_Task description_
An exact repetition of the listing is required.

▶

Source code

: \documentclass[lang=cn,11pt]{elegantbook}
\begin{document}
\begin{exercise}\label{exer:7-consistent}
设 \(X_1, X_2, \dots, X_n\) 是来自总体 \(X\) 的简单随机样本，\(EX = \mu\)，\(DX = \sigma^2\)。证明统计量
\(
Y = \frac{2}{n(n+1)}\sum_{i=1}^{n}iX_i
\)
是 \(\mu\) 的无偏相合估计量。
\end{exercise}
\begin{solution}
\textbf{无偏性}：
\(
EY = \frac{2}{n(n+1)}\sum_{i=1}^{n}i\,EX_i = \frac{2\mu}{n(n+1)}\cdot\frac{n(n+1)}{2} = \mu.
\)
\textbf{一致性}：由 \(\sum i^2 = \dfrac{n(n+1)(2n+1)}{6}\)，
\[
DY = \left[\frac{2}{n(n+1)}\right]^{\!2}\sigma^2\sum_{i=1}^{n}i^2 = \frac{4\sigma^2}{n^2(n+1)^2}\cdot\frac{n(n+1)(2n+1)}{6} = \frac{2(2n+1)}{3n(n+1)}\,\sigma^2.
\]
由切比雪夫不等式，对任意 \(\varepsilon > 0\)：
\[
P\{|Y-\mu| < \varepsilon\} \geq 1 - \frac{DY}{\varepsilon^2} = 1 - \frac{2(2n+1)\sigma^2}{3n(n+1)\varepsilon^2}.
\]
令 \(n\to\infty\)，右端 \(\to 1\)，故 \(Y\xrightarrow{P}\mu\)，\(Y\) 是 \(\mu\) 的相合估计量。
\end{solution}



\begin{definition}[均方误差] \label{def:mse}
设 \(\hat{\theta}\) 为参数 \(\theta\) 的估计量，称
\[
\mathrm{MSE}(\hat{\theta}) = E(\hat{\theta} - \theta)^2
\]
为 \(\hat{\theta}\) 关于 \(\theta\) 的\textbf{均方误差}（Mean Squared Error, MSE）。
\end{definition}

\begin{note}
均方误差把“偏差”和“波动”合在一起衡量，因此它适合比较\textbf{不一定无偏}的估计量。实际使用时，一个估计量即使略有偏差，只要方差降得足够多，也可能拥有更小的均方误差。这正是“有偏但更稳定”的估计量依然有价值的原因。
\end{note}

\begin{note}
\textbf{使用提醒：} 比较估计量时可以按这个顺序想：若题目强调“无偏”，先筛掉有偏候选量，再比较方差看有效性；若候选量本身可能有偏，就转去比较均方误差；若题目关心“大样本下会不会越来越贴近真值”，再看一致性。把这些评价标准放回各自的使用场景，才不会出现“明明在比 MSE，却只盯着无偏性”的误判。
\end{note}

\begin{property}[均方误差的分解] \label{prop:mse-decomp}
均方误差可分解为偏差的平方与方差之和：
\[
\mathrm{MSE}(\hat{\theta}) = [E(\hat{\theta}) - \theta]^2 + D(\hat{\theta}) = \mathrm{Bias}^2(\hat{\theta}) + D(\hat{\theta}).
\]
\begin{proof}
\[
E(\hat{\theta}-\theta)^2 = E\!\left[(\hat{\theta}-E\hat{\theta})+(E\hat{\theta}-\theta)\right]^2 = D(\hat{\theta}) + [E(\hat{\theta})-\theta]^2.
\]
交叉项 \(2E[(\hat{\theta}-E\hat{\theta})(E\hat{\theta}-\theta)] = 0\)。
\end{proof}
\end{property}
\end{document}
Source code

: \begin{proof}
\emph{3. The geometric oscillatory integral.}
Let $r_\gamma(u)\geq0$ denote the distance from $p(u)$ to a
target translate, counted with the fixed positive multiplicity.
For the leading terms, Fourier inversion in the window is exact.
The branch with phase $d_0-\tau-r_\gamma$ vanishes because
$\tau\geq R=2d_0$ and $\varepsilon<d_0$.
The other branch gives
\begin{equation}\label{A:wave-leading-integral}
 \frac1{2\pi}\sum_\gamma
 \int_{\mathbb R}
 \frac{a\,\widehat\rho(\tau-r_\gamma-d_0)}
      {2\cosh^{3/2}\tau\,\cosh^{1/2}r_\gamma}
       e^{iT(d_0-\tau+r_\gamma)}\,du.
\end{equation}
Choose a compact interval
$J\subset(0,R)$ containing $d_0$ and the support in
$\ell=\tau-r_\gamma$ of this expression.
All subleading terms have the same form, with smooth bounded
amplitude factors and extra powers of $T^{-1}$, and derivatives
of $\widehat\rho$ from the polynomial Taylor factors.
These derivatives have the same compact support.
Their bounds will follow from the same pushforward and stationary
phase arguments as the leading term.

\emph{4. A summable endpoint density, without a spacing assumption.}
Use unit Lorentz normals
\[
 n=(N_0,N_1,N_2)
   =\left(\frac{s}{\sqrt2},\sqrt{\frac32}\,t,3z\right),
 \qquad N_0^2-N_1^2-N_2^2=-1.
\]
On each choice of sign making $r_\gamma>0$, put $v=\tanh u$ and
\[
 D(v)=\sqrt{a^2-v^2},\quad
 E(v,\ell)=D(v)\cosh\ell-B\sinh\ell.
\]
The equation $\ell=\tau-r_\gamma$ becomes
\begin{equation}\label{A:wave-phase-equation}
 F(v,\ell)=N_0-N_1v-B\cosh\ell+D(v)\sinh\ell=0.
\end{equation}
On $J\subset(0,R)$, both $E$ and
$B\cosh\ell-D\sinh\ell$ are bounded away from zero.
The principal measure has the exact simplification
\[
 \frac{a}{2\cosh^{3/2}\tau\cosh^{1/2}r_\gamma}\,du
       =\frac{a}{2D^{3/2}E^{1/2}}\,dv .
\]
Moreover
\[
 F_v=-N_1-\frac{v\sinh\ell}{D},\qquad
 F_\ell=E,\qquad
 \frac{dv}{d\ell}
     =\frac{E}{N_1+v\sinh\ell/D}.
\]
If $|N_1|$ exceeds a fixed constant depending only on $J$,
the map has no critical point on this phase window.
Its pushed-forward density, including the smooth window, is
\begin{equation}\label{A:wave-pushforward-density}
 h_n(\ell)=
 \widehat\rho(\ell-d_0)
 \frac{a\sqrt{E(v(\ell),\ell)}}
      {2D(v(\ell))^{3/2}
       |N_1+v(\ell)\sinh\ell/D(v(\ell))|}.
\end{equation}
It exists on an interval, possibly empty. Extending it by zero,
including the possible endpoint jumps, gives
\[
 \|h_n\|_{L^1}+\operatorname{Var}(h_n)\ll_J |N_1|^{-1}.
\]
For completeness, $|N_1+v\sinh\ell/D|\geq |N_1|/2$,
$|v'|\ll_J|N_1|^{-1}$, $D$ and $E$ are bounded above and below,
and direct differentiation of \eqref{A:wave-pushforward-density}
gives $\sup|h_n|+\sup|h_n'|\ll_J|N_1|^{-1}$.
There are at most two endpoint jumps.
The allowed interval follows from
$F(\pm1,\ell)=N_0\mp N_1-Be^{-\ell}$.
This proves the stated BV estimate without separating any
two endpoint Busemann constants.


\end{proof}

◀

_Task output_
Source code

: \documentclass[lang=cn,11pt]{elegantbook}
\begin{document}
\begin{exercise}\label{exer:7-consistent}
设 \(X_1, X_2, \dots, X_n\) 是来自总体 \(X\) 的简单随机样本，\(EX = \mu\)，\(DX = \sigma^2\)。证明统计量
\(
Y = \frac{2}{n(n+1)}\sum_{i=1}^{n}iX_i
\)
是 \(\mu\) 的无偏相合估计量。
\end{exercise}
\begin{solution}
\textbf{无偏性}：
\(
EY = \frac{2}{n(n+1)}\sum_{i=1}^{n}i\,EX_i = \frac{2\mu}{n(n+1)}\cdot\frac{n(n+1)}{2} = \mu.
\)
\textbf{一致性}：由 \(\sum i^2 = \dfrac{n(n+1)(2n+1)}{6}\)，
\[
DY = \left[\frac{2}{n(n+1)}\right]^{\!2}\sigma^2\sum_{i=1}^{n}i^2 = \frac{4\sigma^2}{n^2(n+1)^2}\cdot\frac{n(n+1)(2n+1)}{6} = \frac{2(2n+1)}{3n(n+1)}\,\sigma^2.
\]
由切比雪夫不等式，对任意 \(\varepsilon > 0\)：
\[
P\{|Y-\mu| < \varepsilon\} \geq 1 - \frac{DY}{\varepsilon^2} = 1 - \frac{2(2n+1)\sigma^2}{3n(n+1)\varepsilon^2}.
\]
令 \(n\to\infty\)，右端 \(\to 1\)，故 \(Y\xrightarrow{P}\mu\)，\(Y\) 是 \(\mu\) 的相合估计量。
\end{solution}



\begin{definition}[均方误差] \label{def:mse}
设 \(\hat{\theta}\) 为参数 \(\theta\) 的估计量，称
\[
\mathrm{MSE}(\hat{\theta}) = E(\hat{\theta} - \theta)^2
\]
为 \(\hat{\theta}\) 关于 \(\theta\) 的\textbf{均方误差}（Mean Squared Error, MSE）。
\end{definition}

\begin{note}
均方误差把“偏差”和“波动”合在一起衡量，因此它适合比较\textbf{不一定无偏}的估计量。实际使用时，一个估计量即使略有偏差，只要方差降得足够多，也可能拥有更小的均方误差。这正是“有偏但更稳定”的估计量依然有价值的原因。
\end{note}

\begin{note}
\textbf{使用提醒：} 比较估计量时可以按这个顺序想：若题目强调“无偏”，先筛掉有偏候选量，再比较方差看有效性；若候选量本身可能有偏，就转去比较均方误差；若题目关心“大样本下会不会越来越贴近真值”，再看一致性。把这些评价标准放回各自的使用场景，才不会出现“明明在比 MSE，却只盯着无偏性”的误判。
\end{note}

\begin{property}[均方误差的分解] \label{prop:mse-decomp}
均方误差可分解为偏差的平方与方差之和：
\[
\mathrm{MSE}(\hat{\theta}) = [E(\hat{\theta}) - \theta]^2 + D(\hat{\theta}) = \mathrm{Bias}^2(\hat{\theta}) + D(\hat{\theta}).
\]
\begin{proof}
\[
E(\hat{\theta}-\theta)^2 = E\!\left[(\hat{\theta}-E\hat{\theta})+(E\hat{\theta}-\theta)\right]^2 = D(\hat{\theta}) + [E(\hat{\theta})-\theta]^2.
\]
交叉项 \(2E[(\hat{\theta}-E\hat{\theta})(E\hat{\theta}-\theta)] = 0\)。
\end{proof}
\end{property}
\end{document}
Source code

: \begin{proof}
\emph{3. The geometric oscillatory integral.}
Let $r_\gamma(u)\geq0$ denote the distance from $p(u)$ to a
target translate, counted with the fixed positive multiplicity.
For the leading terms, Fourier inversion in the window is exact.
The branch with phase $d_0-\tau-r_\gamma$ vanishes because
$\tau\geq R=2d_0$ and $\varepsilon<d_0$.
The other branch gives
\begin{equation}\label{A:wave-leading-integral}
 \frac1{2\pi}\sum_\gamma
 \int_{\mathbb R}
 \frac{a\,\widehat\rho(\tau-r_\gamma-d_0)}
      {2\cosh^{3/2}\tau\,\cosh^{1/2}r_\gamma}
       e^{iT(d_0-\tau+r_\gamma)}\,du.
\end{equation}
Choose a compact interval
$J\subset(0,R)$ containing $d_0$ and the support in
$\ell=\tau-r_\gamma$ of this expression.
All subleading terms have the same form, with smooth bounded
amplitude factors and extra powers of $T^{-1}$, and derivatives
of $\widehat\rho$ from the polynomial Taylor factors.
These derivatives have the same compact support.
Their bounds will follow from the same pushforward and stationary
phase arguments as the leading term.

\emph{4. A summable endpoint density, without a spacing assumption.}
Use unit Lorentz normals
\[
 n=(N_0,N_1,N_2)
   =\left(\frac{s}{\sqrt2},\sqrt{\frac32}\,t,3z\right),
 \qquad N_0^2-N_1^2-N_2^2=-1.
\]
On each choice of sign making $r_\gamma>0$, put $v=\tanh u$ and
\[
 D(v)=\sqrt{a^2-v^2},\quad
 E(v,\ell)=D(v)\cosh\ell-B\sinh\ell.
\]
The equation $\ell=\tau-r_\gamma$ becomes
\begin{equation}\label{A:wave-phase-equation}
 F(v,\ell)=N_0-N_1v-B\cosh\ell+D(v)\sinh\ell=0.
\end{equation}
On $J\subset(0,R)$, both $E$ and
$B\cosh\ell-D\sinh\ell$ are bounded away from zero.
The principal measure has the exact simplification
\[
 \frac{a}{2\cosh^{3/2}\tau\cosh^{1/2}r_\gamma}\,du
       =\frac{a}{2D^{3/2}E^{1/2}}\,dv .
\]
Moreover
\[
 F_v=-N_1-\frac{v\sinh\ell}{D},\qquad
 F_\ell=E,\qquad
 \frac{dv}{d\ell}
     =\frac{E}{N_1+v\sinh\ell/D}.
\]
If $|N_1|$ exceeds a fixed constant depending only on $J$,
the map has no critical point on this phase window.
Its pushed-forward density, including the smooth window, is
\begin{equation}\label{A:wave-pushforward-density}
 h_n(\ell)=
 \widehat\rho(\ell-d_0)
 \frac{a\sqrt{E(v(\ell),\ell)}}
      {2D(v(\ell))^{3/2}
       |N_1+v(\ell)\sinh\ell/D(v(\ell))|}.
\end{equation}
It exists on an interval, possibly empty. Extending it by zero,
including the possible endpoint jumps, gives
\[
 \|h_n\|_{L^1}+\operatorname{Var}(h_n)\ll_J |N_1|^{-1}.
\]
For completeness, $|N_1+v\sinh\ell/D|\geq |N_1|/2$,
$|v'|\ll_J|N_1|^{-1}$, $D$ and $E$ are bounded above and below,
and direct differentiation of \eqref{A:wave-pushforward-density}
gives $\sup|h_n|+\sup|h_n'|\ll_J|N_1|^{-1}$.
There are at most two endpoint jumps.
The allowed interval follows from
$F(\pm1,\ell)=N_0\mp N_1-Be^{-\ell}$.
This proves the stated BV estimate without separating any
two endpoint Busemann constants.


\end{proof}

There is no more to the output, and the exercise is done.